This is not at all true.
A spiritual father is someone who sows the seed of spirituality in a person and nourishes and nurtures it. Sri Aurobindo, never mentions any influence of Sri Ramkrishna in his life though he had a great regard for him. There is no account of his going to Dakhineswar nor did he make any effort to meet Sharda devi or Swami Vivekananda. He hardly quotes anything from their writings except ocassionally here and there.
The seed of spirituality was sown in him through the reading of a poor English translation of the Isha Upanishad and some spiritual experiences that came to him spontaneously. The seeds were nurtured and nourished by Sri Krishna and Kali. Nor did he seek for Moksha as traditional spiritual Masters including Sri Ramkrishna taught, though he had the experience of it spontaneously while meditating with Yogi Lele Maharaj whose help he acknowledges in the first major experience of the Nirvanic Silence.
In fact most of Sri Aurobindo’s experiences came spontaneously without any special effort or help from any outer person.
The only spiritual person from whom Sri Aurobindo received help was Yogi Vishnu Bhasker Lele. But the experience Sri Aurobindo had went far beyond what was conceived or intended. Otherwise in general his Yoga was guided first by Sri Krishna and Kali leading to the first two major realisations of Nirvana and the Vision of the One Divine everywhere and in everything.
Subsequently after Sri Aurobindo came to Pondicherry, as he himself indicates in a letter to his brother Barin, he reveals that his yoga has been further guided by the ‘indwelling Guru of the Worlds.

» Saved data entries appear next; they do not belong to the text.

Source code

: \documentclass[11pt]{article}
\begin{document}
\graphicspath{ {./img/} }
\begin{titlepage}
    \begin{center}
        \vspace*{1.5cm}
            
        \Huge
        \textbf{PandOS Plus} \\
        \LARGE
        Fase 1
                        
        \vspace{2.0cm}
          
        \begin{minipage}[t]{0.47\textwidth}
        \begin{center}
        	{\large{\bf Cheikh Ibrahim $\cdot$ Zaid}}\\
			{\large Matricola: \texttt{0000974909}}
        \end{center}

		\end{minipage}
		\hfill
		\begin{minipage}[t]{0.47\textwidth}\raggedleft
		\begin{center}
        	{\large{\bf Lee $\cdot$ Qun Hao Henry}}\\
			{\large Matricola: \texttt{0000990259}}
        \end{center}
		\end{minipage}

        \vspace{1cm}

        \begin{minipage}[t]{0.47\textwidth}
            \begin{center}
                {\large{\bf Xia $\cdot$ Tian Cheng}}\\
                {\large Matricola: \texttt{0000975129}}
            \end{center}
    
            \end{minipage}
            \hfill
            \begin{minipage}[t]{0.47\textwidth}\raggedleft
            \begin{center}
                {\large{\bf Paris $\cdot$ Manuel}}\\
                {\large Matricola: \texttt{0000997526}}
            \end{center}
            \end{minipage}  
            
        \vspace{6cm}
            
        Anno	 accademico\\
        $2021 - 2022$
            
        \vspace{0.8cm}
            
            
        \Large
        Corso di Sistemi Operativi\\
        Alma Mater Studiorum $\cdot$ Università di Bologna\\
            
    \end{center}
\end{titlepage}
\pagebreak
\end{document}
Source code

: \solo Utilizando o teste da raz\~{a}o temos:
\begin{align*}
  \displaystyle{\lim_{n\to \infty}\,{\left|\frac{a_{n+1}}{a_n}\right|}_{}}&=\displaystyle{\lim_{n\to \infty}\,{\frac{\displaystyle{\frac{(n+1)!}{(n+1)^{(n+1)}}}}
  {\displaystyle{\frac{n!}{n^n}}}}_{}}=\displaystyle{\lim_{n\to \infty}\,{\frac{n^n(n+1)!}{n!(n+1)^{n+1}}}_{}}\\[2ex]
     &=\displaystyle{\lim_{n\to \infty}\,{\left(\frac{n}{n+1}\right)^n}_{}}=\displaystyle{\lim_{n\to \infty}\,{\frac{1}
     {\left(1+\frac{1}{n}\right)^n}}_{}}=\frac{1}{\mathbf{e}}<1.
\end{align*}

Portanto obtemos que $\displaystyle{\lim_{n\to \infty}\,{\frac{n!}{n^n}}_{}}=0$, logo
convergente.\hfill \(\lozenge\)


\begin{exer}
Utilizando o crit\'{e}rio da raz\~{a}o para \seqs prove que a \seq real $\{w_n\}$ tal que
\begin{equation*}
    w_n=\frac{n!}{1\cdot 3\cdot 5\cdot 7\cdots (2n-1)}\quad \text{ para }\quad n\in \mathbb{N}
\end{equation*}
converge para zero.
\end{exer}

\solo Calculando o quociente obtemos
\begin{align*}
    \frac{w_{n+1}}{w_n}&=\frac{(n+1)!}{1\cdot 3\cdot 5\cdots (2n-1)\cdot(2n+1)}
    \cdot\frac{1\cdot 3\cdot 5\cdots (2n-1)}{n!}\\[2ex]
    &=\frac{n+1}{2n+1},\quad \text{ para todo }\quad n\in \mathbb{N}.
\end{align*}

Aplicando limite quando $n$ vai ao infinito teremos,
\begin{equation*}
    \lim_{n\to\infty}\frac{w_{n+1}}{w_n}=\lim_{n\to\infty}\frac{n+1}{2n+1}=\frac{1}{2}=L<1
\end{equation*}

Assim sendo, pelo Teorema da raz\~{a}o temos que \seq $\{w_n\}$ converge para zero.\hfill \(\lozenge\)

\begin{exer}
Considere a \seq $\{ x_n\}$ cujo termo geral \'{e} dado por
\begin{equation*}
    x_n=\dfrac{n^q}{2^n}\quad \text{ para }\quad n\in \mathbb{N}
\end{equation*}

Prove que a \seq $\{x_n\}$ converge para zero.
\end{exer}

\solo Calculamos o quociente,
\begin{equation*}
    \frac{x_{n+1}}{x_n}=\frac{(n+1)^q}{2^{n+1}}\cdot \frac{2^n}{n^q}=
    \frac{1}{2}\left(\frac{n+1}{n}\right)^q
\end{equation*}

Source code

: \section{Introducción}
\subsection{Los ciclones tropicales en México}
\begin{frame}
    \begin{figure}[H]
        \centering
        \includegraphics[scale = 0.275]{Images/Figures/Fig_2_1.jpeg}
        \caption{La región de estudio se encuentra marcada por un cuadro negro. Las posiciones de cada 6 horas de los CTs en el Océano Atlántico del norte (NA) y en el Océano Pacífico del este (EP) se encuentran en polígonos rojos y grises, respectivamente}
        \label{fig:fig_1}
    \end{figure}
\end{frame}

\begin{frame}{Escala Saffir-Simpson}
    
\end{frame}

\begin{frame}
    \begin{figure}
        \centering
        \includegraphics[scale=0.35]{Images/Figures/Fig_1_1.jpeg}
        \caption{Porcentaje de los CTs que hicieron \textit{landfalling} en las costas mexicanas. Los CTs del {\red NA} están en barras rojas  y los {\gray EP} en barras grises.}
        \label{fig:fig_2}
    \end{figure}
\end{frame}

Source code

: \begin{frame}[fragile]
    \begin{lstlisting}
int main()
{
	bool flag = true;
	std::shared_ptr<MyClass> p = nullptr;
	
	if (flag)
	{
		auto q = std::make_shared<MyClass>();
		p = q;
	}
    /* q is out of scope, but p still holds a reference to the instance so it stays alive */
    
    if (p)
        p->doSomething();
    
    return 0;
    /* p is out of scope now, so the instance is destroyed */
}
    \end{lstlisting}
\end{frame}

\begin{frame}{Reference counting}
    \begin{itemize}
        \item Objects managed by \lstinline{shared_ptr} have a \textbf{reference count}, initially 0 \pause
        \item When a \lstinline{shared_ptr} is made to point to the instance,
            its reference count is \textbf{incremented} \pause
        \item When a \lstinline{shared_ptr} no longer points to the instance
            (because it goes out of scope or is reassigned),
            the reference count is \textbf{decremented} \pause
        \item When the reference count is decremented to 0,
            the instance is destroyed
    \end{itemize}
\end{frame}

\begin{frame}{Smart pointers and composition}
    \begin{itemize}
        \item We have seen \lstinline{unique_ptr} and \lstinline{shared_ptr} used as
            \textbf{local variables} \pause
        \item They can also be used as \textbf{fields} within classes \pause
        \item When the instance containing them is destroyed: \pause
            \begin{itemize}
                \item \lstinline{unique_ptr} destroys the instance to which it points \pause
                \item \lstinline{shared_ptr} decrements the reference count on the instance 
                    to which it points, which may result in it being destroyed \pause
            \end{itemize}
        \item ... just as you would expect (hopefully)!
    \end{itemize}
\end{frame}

‘What I started with, what Lele gave me, what I did in jail—all that was a searching for the path, a circling around looking here and there, touching, taking up, handling, testing this and that of all the old partial yogas, getting a more or less complete experience of one and then going off in pursuit of another. Afterwards, when I came to Pondicherry, this unsteady condition ceased. The indwelling Guru of the world indicated my path to me completely, its full theory, the ten limbs of the body of the yoga. These ten years he has been making me develop it in experience; it is not yet finished.’Of course Sri Aurobindo had a high regard for Sri Ramkrishna Paramhansa. After all Mother Kali had a great role to play in the life of both the great Masters. He received three symbolic inner communication with Sri Ramkrishna and, while in the jail, he had a visitation and by Swami Vivekananda who spoke to him on some important subject and pointed the way towards the Supermind. But Sri Aurobindo had a number of other such inner spiritual communications such as from Raja Rammohan Roy, the gods and goddesses of the Vedas, and of course from Sri Krishna who had been his regular companion and friend. Nor did his yoga follow any line of Sri Ramkrishna. In fact he went beyond all the past yogas, synthesizing their realisations in his vast consciousness and then placing a new goal of divinising our material existence into the Life Divine, things that were never contemplated earlier or even considered plausible by the great traditions including Sri Ramkrishna.